As Merton puts it: "This specious validity of the self-fulfilling prophecy perpetuates a reign of error. For the prophet will cite the actual course of events as proof that he was right from the very beginning."
If you make a decision about who is good and who is not at an early age; if you separate the "talented" from the "untalented"; and if you provide the "talented" with a superior experience, then you're going to end up giving a huge advantage to that small group of people born closest to the age cutoff date.
Note: In Canada, the eligibility cutoff for age-class hockey is January 1. A boy who turns ten on January 2, then, could be playing alongside someone who doesn't turn ten until the end of the year---and at that age, in preadolescence, a twelve-month gap in age represents an enormous difference in physical maturity.
In the U.S., the cutoff date for almost all nonschool baseball leagues is July 31, with the result that more major league players are born in August than in any other month. The numbers are striking: in 2005, among Americans playing major league baseball 505 were born in August versus 313 born in July.
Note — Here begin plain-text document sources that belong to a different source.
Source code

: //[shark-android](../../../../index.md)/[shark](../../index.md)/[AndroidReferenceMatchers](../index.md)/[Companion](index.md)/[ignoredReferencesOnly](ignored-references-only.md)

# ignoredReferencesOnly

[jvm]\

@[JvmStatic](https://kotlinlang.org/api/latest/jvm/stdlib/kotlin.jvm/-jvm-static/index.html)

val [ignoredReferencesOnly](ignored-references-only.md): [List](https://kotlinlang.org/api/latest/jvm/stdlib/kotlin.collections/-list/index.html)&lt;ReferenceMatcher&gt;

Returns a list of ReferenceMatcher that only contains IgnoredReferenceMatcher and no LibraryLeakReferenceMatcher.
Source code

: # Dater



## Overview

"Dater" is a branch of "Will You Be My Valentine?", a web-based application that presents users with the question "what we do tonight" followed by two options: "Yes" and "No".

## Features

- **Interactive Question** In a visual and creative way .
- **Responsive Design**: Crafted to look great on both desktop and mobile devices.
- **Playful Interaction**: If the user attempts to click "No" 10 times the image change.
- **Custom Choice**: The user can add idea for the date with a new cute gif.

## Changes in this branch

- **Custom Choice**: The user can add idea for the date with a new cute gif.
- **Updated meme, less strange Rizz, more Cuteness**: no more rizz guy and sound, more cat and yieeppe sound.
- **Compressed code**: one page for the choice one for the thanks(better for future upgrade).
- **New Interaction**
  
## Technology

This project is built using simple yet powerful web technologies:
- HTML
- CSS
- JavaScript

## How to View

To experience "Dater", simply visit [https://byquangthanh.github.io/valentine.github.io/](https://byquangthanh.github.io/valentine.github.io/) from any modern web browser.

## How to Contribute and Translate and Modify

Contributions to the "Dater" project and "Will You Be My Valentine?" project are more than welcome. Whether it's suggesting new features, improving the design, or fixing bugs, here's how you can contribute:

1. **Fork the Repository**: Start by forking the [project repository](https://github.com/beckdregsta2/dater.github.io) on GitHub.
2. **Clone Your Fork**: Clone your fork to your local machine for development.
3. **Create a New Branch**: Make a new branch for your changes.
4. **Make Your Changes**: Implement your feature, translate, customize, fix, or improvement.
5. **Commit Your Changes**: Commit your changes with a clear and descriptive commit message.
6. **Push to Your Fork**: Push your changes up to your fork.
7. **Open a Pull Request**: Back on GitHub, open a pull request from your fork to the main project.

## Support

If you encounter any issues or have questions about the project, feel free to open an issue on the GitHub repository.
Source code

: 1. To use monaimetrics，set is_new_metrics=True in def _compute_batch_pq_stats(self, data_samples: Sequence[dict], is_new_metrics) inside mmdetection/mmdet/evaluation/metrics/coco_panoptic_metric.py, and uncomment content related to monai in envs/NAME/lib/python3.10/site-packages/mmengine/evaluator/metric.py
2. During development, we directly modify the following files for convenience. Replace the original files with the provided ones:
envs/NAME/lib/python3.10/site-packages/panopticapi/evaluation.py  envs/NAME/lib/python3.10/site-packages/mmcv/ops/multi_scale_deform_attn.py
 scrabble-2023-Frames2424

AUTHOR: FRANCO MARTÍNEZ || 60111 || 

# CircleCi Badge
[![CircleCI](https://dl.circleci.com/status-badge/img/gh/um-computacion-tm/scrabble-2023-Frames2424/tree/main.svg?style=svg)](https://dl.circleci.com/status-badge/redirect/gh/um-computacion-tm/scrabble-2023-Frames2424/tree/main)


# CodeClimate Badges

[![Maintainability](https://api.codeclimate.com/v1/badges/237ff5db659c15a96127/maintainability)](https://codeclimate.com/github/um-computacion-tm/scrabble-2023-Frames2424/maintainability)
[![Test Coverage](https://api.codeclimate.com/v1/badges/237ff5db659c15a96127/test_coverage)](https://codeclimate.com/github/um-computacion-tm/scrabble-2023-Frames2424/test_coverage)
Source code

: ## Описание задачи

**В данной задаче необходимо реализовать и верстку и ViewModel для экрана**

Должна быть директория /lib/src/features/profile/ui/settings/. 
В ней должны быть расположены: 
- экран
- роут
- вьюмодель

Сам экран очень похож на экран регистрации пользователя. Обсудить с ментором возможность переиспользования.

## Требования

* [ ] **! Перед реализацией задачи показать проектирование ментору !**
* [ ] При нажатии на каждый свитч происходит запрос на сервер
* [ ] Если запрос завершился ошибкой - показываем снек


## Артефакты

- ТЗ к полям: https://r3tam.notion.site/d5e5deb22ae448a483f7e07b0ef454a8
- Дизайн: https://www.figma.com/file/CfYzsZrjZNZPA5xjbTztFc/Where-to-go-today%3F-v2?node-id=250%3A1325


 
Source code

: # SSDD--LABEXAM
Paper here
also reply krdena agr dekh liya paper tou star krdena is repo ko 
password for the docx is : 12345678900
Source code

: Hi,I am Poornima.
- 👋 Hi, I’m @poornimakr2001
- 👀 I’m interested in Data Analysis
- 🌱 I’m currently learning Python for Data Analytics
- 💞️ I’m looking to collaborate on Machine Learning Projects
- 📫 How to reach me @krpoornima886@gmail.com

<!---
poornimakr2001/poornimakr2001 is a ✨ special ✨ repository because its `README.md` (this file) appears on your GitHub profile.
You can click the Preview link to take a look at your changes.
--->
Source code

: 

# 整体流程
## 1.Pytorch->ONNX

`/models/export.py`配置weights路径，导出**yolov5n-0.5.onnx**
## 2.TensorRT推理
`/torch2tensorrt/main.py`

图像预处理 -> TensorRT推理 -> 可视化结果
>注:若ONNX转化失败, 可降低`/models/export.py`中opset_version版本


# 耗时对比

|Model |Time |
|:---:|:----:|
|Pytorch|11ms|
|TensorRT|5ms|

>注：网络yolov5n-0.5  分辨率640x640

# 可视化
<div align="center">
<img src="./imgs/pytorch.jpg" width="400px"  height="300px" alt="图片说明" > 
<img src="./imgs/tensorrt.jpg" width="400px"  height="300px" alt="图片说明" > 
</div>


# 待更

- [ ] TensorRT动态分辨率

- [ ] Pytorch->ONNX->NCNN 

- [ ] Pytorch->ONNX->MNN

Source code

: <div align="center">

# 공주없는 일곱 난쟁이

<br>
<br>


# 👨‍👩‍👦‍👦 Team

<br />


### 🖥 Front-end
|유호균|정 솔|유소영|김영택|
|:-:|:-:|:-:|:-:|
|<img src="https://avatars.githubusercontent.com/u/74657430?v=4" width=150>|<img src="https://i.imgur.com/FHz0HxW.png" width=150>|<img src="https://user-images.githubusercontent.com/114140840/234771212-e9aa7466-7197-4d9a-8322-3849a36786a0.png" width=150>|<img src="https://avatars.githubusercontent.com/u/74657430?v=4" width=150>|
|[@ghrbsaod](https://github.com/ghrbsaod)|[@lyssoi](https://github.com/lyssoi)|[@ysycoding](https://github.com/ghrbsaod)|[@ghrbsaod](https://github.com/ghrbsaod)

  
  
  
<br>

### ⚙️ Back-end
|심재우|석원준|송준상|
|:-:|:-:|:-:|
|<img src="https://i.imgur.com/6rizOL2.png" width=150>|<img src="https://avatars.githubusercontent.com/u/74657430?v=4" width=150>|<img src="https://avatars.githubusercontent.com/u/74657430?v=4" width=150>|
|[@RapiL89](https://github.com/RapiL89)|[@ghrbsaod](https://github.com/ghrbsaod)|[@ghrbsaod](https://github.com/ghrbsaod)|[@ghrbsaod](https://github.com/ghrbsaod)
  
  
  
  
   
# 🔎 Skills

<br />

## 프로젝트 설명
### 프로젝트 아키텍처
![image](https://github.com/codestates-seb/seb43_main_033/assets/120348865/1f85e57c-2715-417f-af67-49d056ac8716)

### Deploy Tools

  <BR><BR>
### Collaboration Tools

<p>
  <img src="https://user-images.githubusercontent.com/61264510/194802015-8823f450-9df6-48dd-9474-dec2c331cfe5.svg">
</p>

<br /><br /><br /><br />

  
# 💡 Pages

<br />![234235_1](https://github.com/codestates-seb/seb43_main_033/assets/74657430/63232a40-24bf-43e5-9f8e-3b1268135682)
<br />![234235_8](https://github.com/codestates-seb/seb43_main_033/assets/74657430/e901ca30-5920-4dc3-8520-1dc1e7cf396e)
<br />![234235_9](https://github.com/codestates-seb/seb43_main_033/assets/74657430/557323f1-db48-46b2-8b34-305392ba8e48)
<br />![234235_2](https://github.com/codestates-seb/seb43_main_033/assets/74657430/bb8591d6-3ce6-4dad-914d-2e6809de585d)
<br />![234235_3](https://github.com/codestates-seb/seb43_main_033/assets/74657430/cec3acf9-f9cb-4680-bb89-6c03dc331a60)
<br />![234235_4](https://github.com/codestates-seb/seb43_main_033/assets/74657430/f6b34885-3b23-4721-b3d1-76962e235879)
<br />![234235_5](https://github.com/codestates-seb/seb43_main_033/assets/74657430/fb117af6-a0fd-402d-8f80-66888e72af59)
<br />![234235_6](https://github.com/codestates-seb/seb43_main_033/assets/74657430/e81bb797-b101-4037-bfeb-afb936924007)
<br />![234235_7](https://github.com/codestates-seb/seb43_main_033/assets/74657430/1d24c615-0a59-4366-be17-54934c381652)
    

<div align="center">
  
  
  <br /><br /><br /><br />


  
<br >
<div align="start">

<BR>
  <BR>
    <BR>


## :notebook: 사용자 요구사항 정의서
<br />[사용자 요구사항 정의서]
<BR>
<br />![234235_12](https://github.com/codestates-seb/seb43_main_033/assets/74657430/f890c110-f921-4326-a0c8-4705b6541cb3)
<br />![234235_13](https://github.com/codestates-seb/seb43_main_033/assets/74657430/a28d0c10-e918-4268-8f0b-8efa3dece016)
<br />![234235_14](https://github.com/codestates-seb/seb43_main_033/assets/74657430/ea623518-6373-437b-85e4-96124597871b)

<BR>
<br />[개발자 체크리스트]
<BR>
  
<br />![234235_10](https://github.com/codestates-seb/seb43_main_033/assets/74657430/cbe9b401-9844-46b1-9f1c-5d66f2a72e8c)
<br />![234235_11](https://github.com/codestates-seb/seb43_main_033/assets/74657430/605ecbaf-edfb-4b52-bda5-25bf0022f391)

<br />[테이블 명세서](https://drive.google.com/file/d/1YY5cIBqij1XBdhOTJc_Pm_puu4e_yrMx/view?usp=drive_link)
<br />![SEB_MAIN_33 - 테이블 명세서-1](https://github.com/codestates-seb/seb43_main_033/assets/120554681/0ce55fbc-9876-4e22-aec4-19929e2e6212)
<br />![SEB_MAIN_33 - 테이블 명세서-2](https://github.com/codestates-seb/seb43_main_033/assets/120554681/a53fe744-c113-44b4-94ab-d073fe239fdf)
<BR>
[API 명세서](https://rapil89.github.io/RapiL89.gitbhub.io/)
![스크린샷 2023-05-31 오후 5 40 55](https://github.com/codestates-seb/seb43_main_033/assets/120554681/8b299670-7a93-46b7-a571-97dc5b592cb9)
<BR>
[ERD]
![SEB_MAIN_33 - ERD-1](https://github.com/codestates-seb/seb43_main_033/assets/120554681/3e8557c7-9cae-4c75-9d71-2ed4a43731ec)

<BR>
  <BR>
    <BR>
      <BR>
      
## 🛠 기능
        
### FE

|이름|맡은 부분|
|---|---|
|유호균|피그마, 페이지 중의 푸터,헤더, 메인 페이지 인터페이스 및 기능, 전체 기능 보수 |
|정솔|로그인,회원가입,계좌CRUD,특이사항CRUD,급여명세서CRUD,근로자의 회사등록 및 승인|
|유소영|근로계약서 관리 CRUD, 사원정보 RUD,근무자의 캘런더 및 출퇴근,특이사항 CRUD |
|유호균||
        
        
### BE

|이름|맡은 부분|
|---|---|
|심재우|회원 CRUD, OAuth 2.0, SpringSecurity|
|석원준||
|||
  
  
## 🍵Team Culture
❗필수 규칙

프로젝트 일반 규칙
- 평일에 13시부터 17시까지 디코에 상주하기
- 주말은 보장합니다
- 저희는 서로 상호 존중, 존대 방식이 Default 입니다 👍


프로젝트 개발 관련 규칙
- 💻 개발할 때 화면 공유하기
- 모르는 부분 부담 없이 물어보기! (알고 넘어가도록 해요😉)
It seems ridiculous that this arbitrary choice of cutoff dates is causing long-lasting effects, and no one seems to care about them. In Canadian children's hockey, it's the biggest nine and ten-year-olds who get the most coaching and practice. Success is the result of what sociologists like to call "accumulative advantage." The professional hockey player starts out a little bit better than his peers. And that little difference leads to an opportunity that makes that difference a bit larger, and that edge in turn leads to another opportunity, which makes the initially small difference bigger still--and on and on until the hockey player becomes a genuine standout.
If Canadian hockey and U.S. baseball children leagues acknowledge that cutoff dates matter, they could set up leagues divided up by month of birth....letting players develop on separate tracks and then pick all-star teams. With all child athletes having a fair chance, then national teams suddenly would have twice as many athletes to choose from.